Re: [PATCHSET 0/4] Use io_wq_work_list for task_work

Jens Axboe <axboe@xxxxxxxxx> · Wed, 27 Mar 2024 11:05:46 -0600

On 3/27/24 10:36 AM, Jens Axboe wrote:
> On 3/27/24 7:33 AM, Pavel Begunkov wrote:
>> On 3/26/24 18:42, Jens Axboe wrote:
>>> Hi,
>>>
>>> This converts the deferred, normal, and fallback task_work to use a
>>> normal io_wq_work_list, rather than an llist.
>>>
>>> The main motivation behind this is to get rid of the need to reverse
>>> the list once it's deleted and run. I tested this basic conversion of
>>> just switching it from an llist to an io_wq_work_list with a spinlock,
>>> and I don't see any benefits from the lockless list. And for cases where
>>> we get a bursty addition of task_work, this approach is faster as it
>>> avoids the need to iterate the list upfront while reversing it.
>>
>> I'm curious how you benchmarked it including accounting of irq/softirq
>> where tw add usually happens?
> 
> Performance based and profiles.
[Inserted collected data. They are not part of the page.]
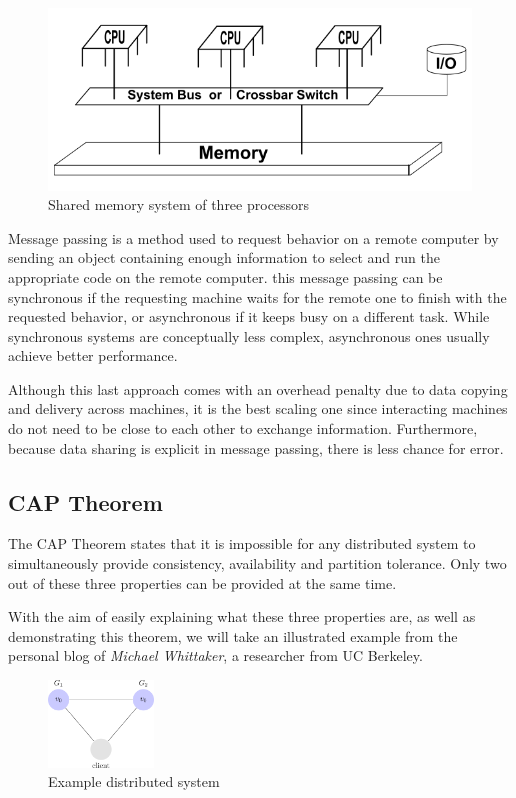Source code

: \begin{figure}[h!]
\centering
    \includegraphics[scale=0.6]{assets/images/shared_memory.png}
    \caption{Shared memory system of three processors}
    \label{fig:shared_memory}
\end{figure}

\newpage
Message passing is a method used to request behavior on a remote computer by sending an object containing enough information to select and run the appropriate code on the remote computer. this message passing can be synchronous if the requesting machine waits for the remote one to finish with the requested behavior, or asynchronous if it keeps busy on a different task. While synchronous systems are conceptually less complex, asynchronous ones usually achieve better performance.

Although this last approach comes with an overhead penalty due to data copying and delivery across machines, it is the best scaling one since interacting machines do not need to be close to each other to exchange information. Furthermore, because data sharing is explicit in message passing, there is less chance for error. 

\subsection{CAP Theorem}
The CAP Theorem states that it is impossible for any distributed system to simultaneously provide consistency, availability and partition tolerance. Only two out of these three properties can be provided at the same time\cite{wikipedia_cap}.

With the aim of easily explaining what these three properties are, as well as demonstrating this theorem, we will take an illustrated example\cite{cap-example} from the personal blog of \textit{Michael Whittaker}, a researcher from UC Berkeley.

\begin{figure}
\centering
    \includegraphics[width=0.25\textwidth]{assets/images/cap1.png}
    \caption{Example distributed system}
    \label{fig:dis-sys-1}
\end{figure}

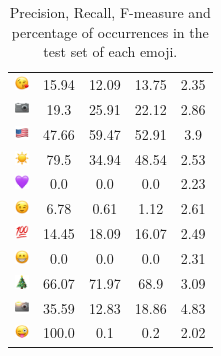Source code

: \documentclass{article}
\begin{document}
\begin{table}
\begin{tabular}{|c|ccc|c|}
\includegraphics[height=0.37cm,width=0.37cm]{img/face_blowing_a_kiss.png} & 15.94 & 12.09 & 13.75 & 2.35\\ 
\includegraphics[height=0.37cm,width=0.37cm]{img/camera.png} & 19.3 & 25.91 & 22.12 & 2.86\\ 
\includegraphics[height=0.37cm,width=0.37cm]{img/United_States.png} & 47.66 & 59.47 & 52.91 & 3.9\\ 
\includegraphics[height=0.37cm,width=0.37cm]{img/sun.png} & 79.5 & 34.94 & 48.54 & 2.53\\ 
\includegraphics[height=0.37cm,width=0.37cm]{img/purple_heart.png} & 0.0 & 0.0 & 0.0 & 2.23\\ 
\includegraphics[height=0.37cm,width=0.37cm]{img/winking_face.png} & 6.78 & 0.61 & 1.12 & 2.61\\ 
\includegraphics[height=0.37cm,width=0.37cm]{img/hundred_points.png} & 14.45 & 18.09 & 16.07 & 2.49\\ 
\includegraphics[height=0.37cm,width=0.37cm]{img/beaming_face_with_smiling_eyes.png} & 0.0 & 0.0 & 0.0 & 2.31\\ 
\includegraphics[height=0.37cm,width=0.37cm]{img/Christmas_tree.png} & 66.07 & 71.97 & 68.9 & 3.09\\ 
\includegraphics[height=0.37cm,width=0.37cm]{img/camera_with_flash.png} & 35.59 & 12.83 & 18.86 & 4.83\\ 
\includegraphics[height=0.37cm,width=0.37cm]{img/winking_face_with_tongue.png} & 100.0 & 0.1 & 0.2 & 2.02\\ 

\hline
\end{tabular}
\caption{\label{table:emoji_detailed} Precision, Recall, F-measure and percentage of occurrences in the test set of each emoji.}
\end{table}
\end{document}
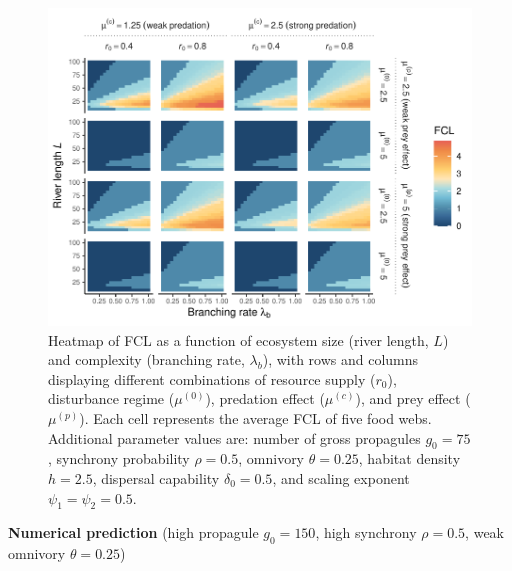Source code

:\begin{figure}
\centering
\includegraphics{../data_fmt/fig_rho05_g75_theta025.pdf}
\caption{Heatmap of FCL as a function of ecosystem size (river length,
\(L\)) and complexity (branching rate, \(\lambda_b\)), with rows and
columns displaying different combinations of resource supply (\(r_0\)),
disturbance regime (\(\mu^{(0)}\)), predation effect (\(\mu^{(c)}\)),
and prey effect (\(\mu^{(p)}\)). Each cell represents the average FCL of
five food webs. Additional parameter values are: number of gross
propagules \(g_0=75\), synchrony probability \(\rho=0.5\), omnivory
\(\theta=0.25\), habitat density \(h=2.5\), dispersal capability
\(\delta_0=0.5\), and scaling exponent \(\psi_1=\psi_2=0.5\).}
\end{figure}

\newpage

\textbf{Numerical prediction} (high propagule \(g_0 = 150\), high
synchrony \(\rho = 0.5\), weak omnivory \(\theta = 0.25\))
I tested send zc with small packets, as
> that is task_work intensive and exhibits the bursty behavior I mentioned
> in the patch / cover letter. And normal storage IO, IRQ driven.
> 
> For send zc, we're spending about 2% of the time doing list reversal,
> and I've seen as high as 5 in other testing. And as that test is CPU
> bound, performance is up about 2% as well.
> 
> With the patches, task work adding accounts for about 0.25% of the
> cycles, before it's about 0.66%.
> 
> We're spending a bit more time in __io_run_local_work(), but I think
> that's deceptive as we have to disable/enable interrupts now. If an
> interrupt triggers on the unlock, that time tends to be attributed there
> in terms of cycles.

Forgot to mention the storage side - profiles look eerily similar in
terms of time spent in task work adding / running, the only real
difference is that 1.9% of llist_reverse_list() is gone.

-- 
Jens Axboe